Due to the incorrect description of the assay, as well as the confusion related to the data presented in Figure 3, this reviewer cannot recommend acceptance of the revised manuscript for publication.

Author Response

- The English language improved, with spell-checking for the whole manuscript according to the reviewer's recommendations

- Research design, methods, and presenting the results including the
figures which are improved and updated according to the reviewer's recommendations.

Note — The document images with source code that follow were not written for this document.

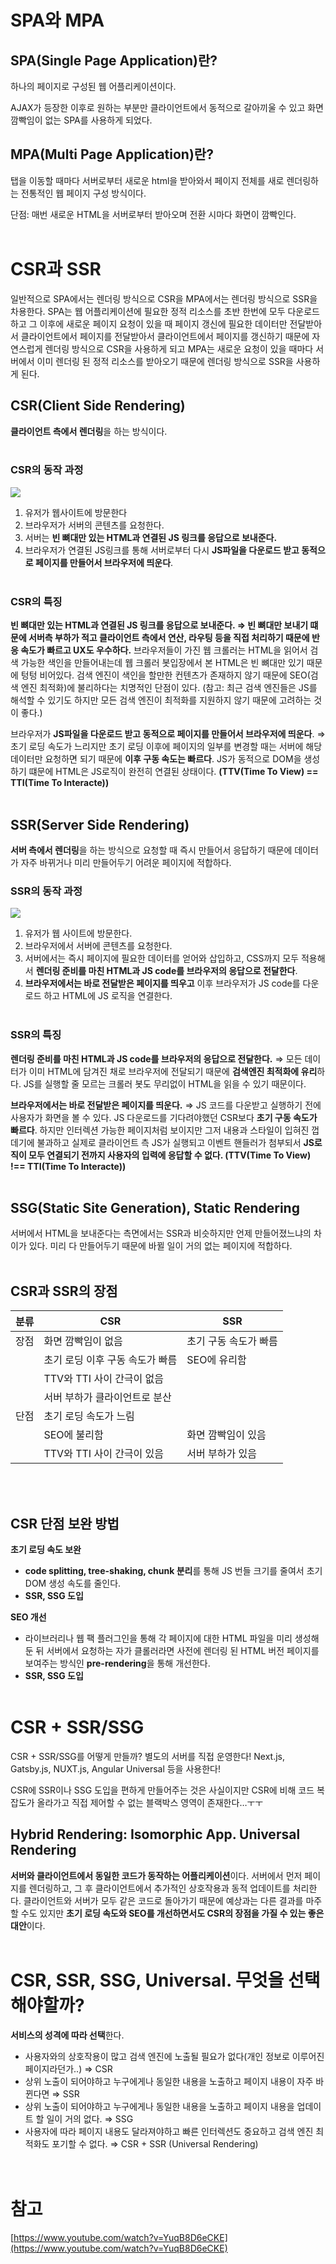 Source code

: # SPA와 MPA

## SPA(Single Page Application)란?

하나의 페이지로 구성된 웹 어플리케이션이다.

AJAX가 등장한 이후로 원하는 부분만 클라이언트에서 동적으로 갈아끼울 수 있고 화면 깜빡임이 없는 SPA를 사용하게 되었다.

## MPA(Multi Page Application)란?

탭을 이동할 때마다 서버로부터 새로운 html을 받아와서 페이지 전체를 새로 렌더링하는 전통적인 웹 페이지 구성 방식이다.

단점: 매번 새로운 HTML을 서버로부터 받아오며 전환 시마다 화면이 깜빡인다.
<br/><br/>

# CSR과 SSR

일반적으로 SPA에서는 렌더링 방식으로 CSR을 MPA에서는 렌더링 방식으로 SSR을 차용한다. SPA는 웹 어플리케이션에 필요한 정적 리소스를 초반 한번에 모두 다운로드 하고 그 이후에 새로운 페이지 요청이 있을 때 페이지 갱신에 필요한 데이터만 전달받아서 클라이언트에서 페이지를 전달받아서 클라이언트에서 페이지를 갱신하기 때문에 자연스럽게 렌더링 방식으로 CSR을 사용하게 되고 MPA는 새로운 요청이 있을 때마다 서버에서 이미 렌더링 된 정적 리소스를 받아오기 때문에 렌더링 방식으로 SSR을 사용하게 된다.

## CSR(Client Side Rendering)

**클라이언트 측에서 렌더링**을 하는 방식이다.<br/><br/>

### CSR의 동작 과정

<img src="../../images/CS/CSR-SSR/CSR.png">

1. 유저가 웹사이트에 방문한다
2. 브라우저가 서버의 콘텐츠를 요청한다.
3. 서버는 **빈 뼈대만 있는 HTML과 연결된 JS 링크를 응답으로 보내준다.**
4. 브라우저가 연결된 JS링크를 통해 서버로부터 다시 **JS파일을 다운로드 받고 동적으로 페이지를 만들어서 브라우저에 띄운다**.<br/><br/>

### CSR의 특징

**빈 뼈대만 있는 HTML과 연결된 JS 링크를 응답으로 보내준다.
⇒ 빈 뼈대만 보내기 떄문에 서버측 부하가 적고 클라이언트 측에서 연산, 라우팅 등을 직접 처리하기 때문에 반응 속도가 빠르고 UX도 우수하다.** 브라우저들이 가진 웹 크롤러는 HTML을 읽어서 검색 가능한 색인을 만들어내는데 웹 크롤러 봇입장에서 본 HTML은 빈 뼈대만 있기 때문에 텅텅 비어있다. 검색 엔진이 색인을 할만한 컨텐츠가 존재하지 않기 때문에 SEO(검색 엔진 최적화)에 불리하다는 치명적인 단점이 있다. (참고: 최근 검색 엔진들은 JS를 해석할 수 있기도 하지만 모든 검색 엔진이 최적화를 지원하지 않기 때문에 고려하는 것이 좋다.)

브라우저가 **JS파일을 다운로드 받고 동적으로 페이지를 만들어서 브라우저에 띄운다**.
⇒ 초기 로딩 속도가 느리지만 초기 로딩 이후에 페이지의 일부를 변경할 때는 서버에 해당 데이터만 요청하면 되기 때문에 **이후 구동 속도는 빠르다**. JS가 동적으로 DOM을 생성하기 떄문에 HTML은 JS로직이 완전히 연결된 상태이다. **(TTV(Time To View) == TTI(Time To Interacte))**<br/><br/>

## SSR(Server Side Rendering)

**서버 측에서 렌더링**을 하는 방식으로 요청할 때 즉시 만들어서 응답하기 때문에 데이터가 자주 바뀌거나 미리 만들어두기 어려운 페이지에 적합하다.

### SSR의 동작 과정

<img src="../../images/CS/CSR-SSR/SSR.png">

1. 유저가 웹 사이트에 방문한다.
2. 브라우저에서 서버에 콘텐츠를 요청한다.
3. 서버에서는 즉시 페이지에 필요한 데이터를 얻어와 삽입하고, CSS까지 모두 적용해서 **렌더링 준비를 마친 HTML과 JS code를 브라우저의 응답으로 전달한다**.
4. **브라우저에서는 바로 전달받은 페이지를 띄우고** 이후 브라우저가 JS code를 다운로드 하고 HTML에 JS 로직을 연결한다.<br/><br/>

### SSR의 특징

**렌더링 준비를 마친 HTML과 JS code를 브라우저의 응답으로 전달한다.**
⇒ 모든 데이터가 이미 HTML에 담겨진 채로 브라우저에 전달되기 때문에 **검색엔진 최적화에 유리**하다. JS를 실행할 줄 모르는 크롤러 봇도 무리없이 HTML을 읽을 수 있기 때문이다.

**브라우저에서는 바로 전달받은 페이지를 띄운다.**
⇒ JS 코드를 다운받고 실행하기 전에 사용자가 화면을 볼 수 있다. JS 다운로드를 기다려야했던 CSR보다 **초기 구동 속도가 빠르다**. 하지만 인터렉션 가능한 페이지처럼 보이지만 그저 내용과 스타일이 입혀진 껍데기에 불과하고 실제로 클라이언트 측 JS가 실행되고 이벤트 핸들러가 첨부되서 **JS로직이 모두 연결되기 전까지 사용자의 입력에 응답할 수 없다. (TTV(Time To View) !== TTI(Time To Interacte))**<br/><br/>

## SSG(Static Site Generation), Static Rendering

서버에서 HTML을 보내준다는 측면에서는 SSR과 비슷하지만 언제 만들어졌느냐의 차이가 있다. 미리 다 만들어두기 때문에 바뀔 일이 거의 없는 페이지에 적합하다.<br/><br/>

## CSR과 SSR의 장점

| 분류 | CSR                             | SSR                   |
| ---- | ------------------------------- | --------------------- |
| 장점 | 화면 깜빡임이 없음              | 초기 구동 속도가 빠름 |
|      | 초기 로딩 이후 구동 속도가 빠름 | SEO에 유리함          |
|      | TTV와 TTI 사이 간극이 없음      |
|      | 서버 부하가 클라이언트로 분산   |
| 단점 | 초기 로딩 속도가 느림           |
|      | SEO에 불리함                    | 화면 깜빡임이 있음    |
|      | TTV와 TTI 사이 간극이 있음      | 서버 부하가 있음      |

<br/><br/>

## CSR 단점 보완 방법

**초기 로딩 속도 보완**

- **code splitting, tree-shaking, chunk 분리**를 통해 JS 번들 크기를 줄여서 초기 DOM 생성 속도를 줄인다.
- **SSR, SSG 도입**

**SEO 개선**

- 라이브러리나 웹 팩 플러그인을 통해 각 페이지에 대한 HTML 파일을 미리 생성해둔 뒤 서버에서 요청하는 자가 클롤러라면 사전에 렌더링 된 HTML 버전 페이지를 보여주는 방식인 **pre-rendering**을 통해 개선한다.
- **SSR, SSG 도입**<br/><br/>

# CSR + SSR/SSG

CSR + SSR/SSG를 어떻게 만들까? 별도의 서버를 직접 운영한다! Next.js, Gatsby.js, NUXT.js, Angular Universal 등을 사용한다!

CSR에 SSR이나 SSG 도입을 편하게 만들어주는 것은 사실이지만 CSR에 비해 코드 복잡도가 올라가고 직접 제어할 수 없는 블랙박스 영역이 존재한다…ㅜㅜ<br/>

## Hybrid Rendering: Isomorphic App. Universal Rendering

**서버와 클라이언트에서 동일한 코드가 동작하는 어플리케이션**이다. 서버에서 먼저 페이지를 렌더링하고, 그 후 클라이언트에서 추가적인 상호작용과 동적 업데이트를 처리한다. 클라이언트와 서버가 모두 같은 코드로 돌아가기 때문에 예상과는 다른 결과를 마주할 수도 있지만 **초기 로딩 속도와 SEO를 개선하면서도 CSR의 장점을 가질 수 있는 좋은 대안**이다.<br/><br/>

# CSR, SSR, SSG, Universal. 무엇을 선택해야할까?

**서비스의 성격에 따라 선택**한다.

- 사용자와의 상호작용이 많고 검색 엔진에 노출될 필요가 없다(개인 정보로 이루어진 페이지라던가..) ⇒ CSR
- 상위 노출이 되어야하고 누구에게나 동일한 내용을 노출하고 페이지 내용이 자주 바뀐다면 ⇒ SSR
- 상위 노출이 되어야하고 누구에게나 동일한 내용을 노출하고 페이지 내용을 업데이트 할 일이 거의 없다. ⇒ SSG
- 사용자에 따라 페이지 내용도 달라져야하고 빠른 인터렉션도 중요하고 검색 엔진 최적화도 포기할 수 없다. ⇒ CSR + SSR (Universal Rendering)
  <br/><br/><br/>

# 참고

[https://www.youtube.com/watch?v=YuqB8D6eCKE](https://www.youtube.com/watch?v=YuqB8D6eCKE)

- Regarding the use of PCR machine, it's used for signal readout, according to the recommendations from the reviewer it's corrected from PCR-based method to ''on-column binding real time biosensor'' and the PCR-based method deleted inside the whole manuscript (Title, abstract, results, figures, and discussion. 

- Regarding the figure 3, the figure is updated, data re-calculated by subtracting the fluorescent intensity of the Ni-column wash flow from the entire fluorescent intensity of Bocillin FL (zero Penicillin). Figure caption is updated based on the reviewer's recommendation.  

Reviewer 3 Report

No extra comment.

Author Response

According to the review's recommendation the introduction, research design, method, results including the figures, and the conclusion parts are improved. 

In addition, English language proofreading, and spell checking done for the whole manuscript.